La Gruyère
- Type: Thrice weekly newspaper
- Owner: St-Paul Médias SA
- Founder(s): Simon Castella, Léon Glasson
- Founded: 1882
- Language: French
- Headquarters: Bulle, Canton of Fribourg
- Country: Switzerland
- ISSN: 2296-2409 (print) 2296-2417 (web)
- Website: www.lagruyere.ch

= La Gruyère (newspaper) =

Swiss newspaper

La Gruyère (/fr/) is a Swiss French-language thrice weekly newspaper that publishes out of Bulle in the Canton of Fribourg. It was founded by Simon Castella and Léon Glasson as an organ for the political opposition, and afterwards completely owned by the Glasson family. In 1976, the family sold most of their shares to St. Paul SA, the publisher of rival newspaper La Liberté.

== History ==
La Gruyère was founded in 1882 by, among others, Simon Castella and Léon Glasson. Its first issue was printed 7 October 1882. It was founded in the Kulturkampf (a conflict between the church and state) period, and originally was founded as a party organ of the radical democratic political opposition. The paper was created in reaction to another paper, Le Fribourgeois, which expressed the ideas of the in-power Conservative Party. After 1903, the Glasson family was the sole owner of the paper.

It was initially a weekly, published on Saturdays. It then became a biweekly in December 1888. After 1928, it published three times a week, and prints out of the south of the Fribourg, appearing on Tuesdays, Thursdays and Saturdays. The Glasson's publishing company bought the Feuille d'Avis de Bulle et de Châtel-Saint-Denis paper in 1969, and merged it with La Gruyère in 1969, resulting in the circulation of the paper sharply increasing. It was previously published by Glasson Imprimeurs Editeurs SA out of Bulle. In 1976, the Glasson family sold most of their shares in the newspaper to the publisher of its rival paper La Liberté, the St. Paul printing company.
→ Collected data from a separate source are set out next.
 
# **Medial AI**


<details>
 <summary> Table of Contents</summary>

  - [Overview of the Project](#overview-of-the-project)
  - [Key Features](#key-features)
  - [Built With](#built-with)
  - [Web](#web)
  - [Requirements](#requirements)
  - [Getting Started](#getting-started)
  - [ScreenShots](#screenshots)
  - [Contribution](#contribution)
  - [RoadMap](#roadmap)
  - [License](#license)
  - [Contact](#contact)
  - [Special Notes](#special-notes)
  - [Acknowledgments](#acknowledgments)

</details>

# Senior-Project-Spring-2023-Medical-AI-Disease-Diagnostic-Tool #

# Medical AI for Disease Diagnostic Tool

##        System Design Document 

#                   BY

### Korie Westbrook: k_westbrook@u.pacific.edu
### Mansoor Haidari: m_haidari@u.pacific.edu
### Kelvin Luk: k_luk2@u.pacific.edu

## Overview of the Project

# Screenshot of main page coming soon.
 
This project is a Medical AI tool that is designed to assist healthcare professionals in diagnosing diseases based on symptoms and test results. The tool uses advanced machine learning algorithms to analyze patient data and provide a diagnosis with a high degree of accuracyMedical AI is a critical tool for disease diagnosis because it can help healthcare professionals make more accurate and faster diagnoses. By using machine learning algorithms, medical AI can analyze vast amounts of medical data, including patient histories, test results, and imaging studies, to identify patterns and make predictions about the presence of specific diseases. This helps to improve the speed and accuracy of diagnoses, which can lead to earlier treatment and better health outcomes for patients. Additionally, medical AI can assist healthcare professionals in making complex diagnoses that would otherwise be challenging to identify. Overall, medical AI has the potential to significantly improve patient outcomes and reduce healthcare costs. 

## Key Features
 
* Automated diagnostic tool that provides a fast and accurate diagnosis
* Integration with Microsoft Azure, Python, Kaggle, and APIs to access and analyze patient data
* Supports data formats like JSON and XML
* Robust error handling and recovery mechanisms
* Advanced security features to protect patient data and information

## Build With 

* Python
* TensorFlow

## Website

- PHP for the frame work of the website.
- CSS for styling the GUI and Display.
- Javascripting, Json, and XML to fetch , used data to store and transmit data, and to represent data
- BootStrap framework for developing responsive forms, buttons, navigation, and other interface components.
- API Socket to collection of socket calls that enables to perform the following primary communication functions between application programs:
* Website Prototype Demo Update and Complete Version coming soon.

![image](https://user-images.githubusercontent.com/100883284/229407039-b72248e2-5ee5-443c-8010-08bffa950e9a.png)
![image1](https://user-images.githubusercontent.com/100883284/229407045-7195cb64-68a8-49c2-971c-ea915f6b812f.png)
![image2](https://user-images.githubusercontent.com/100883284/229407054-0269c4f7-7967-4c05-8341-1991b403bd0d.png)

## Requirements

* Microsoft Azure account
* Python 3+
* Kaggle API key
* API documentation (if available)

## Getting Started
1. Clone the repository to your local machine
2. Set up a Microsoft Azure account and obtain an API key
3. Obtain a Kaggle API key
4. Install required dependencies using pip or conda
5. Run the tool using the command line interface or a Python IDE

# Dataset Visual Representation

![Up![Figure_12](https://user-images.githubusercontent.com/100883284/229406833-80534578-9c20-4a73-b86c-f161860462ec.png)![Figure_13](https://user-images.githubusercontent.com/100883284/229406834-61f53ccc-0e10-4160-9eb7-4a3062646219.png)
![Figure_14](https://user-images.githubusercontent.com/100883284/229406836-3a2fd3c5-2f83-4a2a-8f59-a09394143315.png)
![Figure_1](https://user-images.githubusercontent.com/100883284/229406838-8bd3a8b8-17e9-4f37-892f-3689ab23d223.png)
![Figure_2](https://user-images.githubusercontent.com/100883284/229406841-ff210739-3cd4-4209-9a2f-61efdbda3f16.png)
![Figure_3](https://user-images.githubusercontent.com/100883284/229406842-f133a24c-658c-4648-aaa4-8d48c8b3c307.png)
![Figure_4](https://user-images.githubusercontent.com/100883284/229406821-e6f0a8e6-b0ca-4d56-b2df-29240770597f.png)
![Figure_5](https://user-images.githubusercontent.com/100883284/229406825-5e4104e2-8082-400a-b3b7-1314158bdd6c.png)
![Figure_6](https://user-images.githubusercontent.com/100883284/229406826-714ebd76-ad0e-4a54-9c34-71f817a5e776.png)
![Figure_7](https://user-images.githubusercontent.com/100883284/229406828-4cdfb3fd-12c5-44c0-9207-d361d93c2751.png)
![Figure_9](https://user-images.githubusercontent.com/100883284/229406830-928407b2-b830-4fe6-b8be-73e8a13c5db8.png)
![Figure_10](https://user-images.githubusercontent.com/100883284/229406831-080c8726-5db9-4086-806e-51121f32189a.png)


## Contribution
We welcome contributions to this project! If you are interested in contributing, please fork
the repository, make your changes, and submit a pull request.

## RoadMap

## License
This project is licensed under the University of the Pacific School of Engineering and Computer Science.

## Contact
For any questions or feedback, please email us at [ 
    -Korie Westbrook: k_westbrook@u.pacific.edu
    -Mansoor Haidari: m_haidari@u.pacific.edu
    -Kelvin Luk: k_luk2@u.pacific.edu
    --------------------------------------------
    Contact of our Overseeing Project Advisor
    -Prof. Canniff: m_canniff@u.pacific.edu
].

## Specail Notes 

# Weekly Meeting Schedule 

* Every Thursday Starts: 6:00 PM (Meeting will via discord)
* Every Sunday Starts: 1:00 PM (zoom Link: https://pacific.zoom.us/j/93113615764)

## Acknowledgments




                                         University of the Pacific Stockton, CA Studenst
Editor-in-chief and publisher Gérard Glasson, who a columnist for the paper, resigned in 1978. The paper was redesigned in 1997, then again in 2002 and 2009.

In 2006, the paper had a circulation of 14,812, and in 2009 it had a circulation of about 14,500 with 34,000 readers. Subscriptions then made up of 45% of the paper's income, with the rest coming from advertising. In 2009 its team was made up of 15 people. This was in a time of economic crisis for the Swiss press, but La Gruyère was somewhat less affected due to its lesser reliance on national advertising for funds. In 2012, the paper's editor-in-chief was Jérôme Gachet. For the paper's 130th anniversary that year, an issue was distributed that was designed to be as close to the paper's 1882 layout as possible, and in addition a replica of the first 1882 issue for comparison. In May 2026, its current owner, St-Paul Médias SA merged its editorial teams with that of the newspapers La Liberté and La Broye Hebdo, also owned by St-Paul Médias SA. This was done for economic reasons and to maintain the three titles.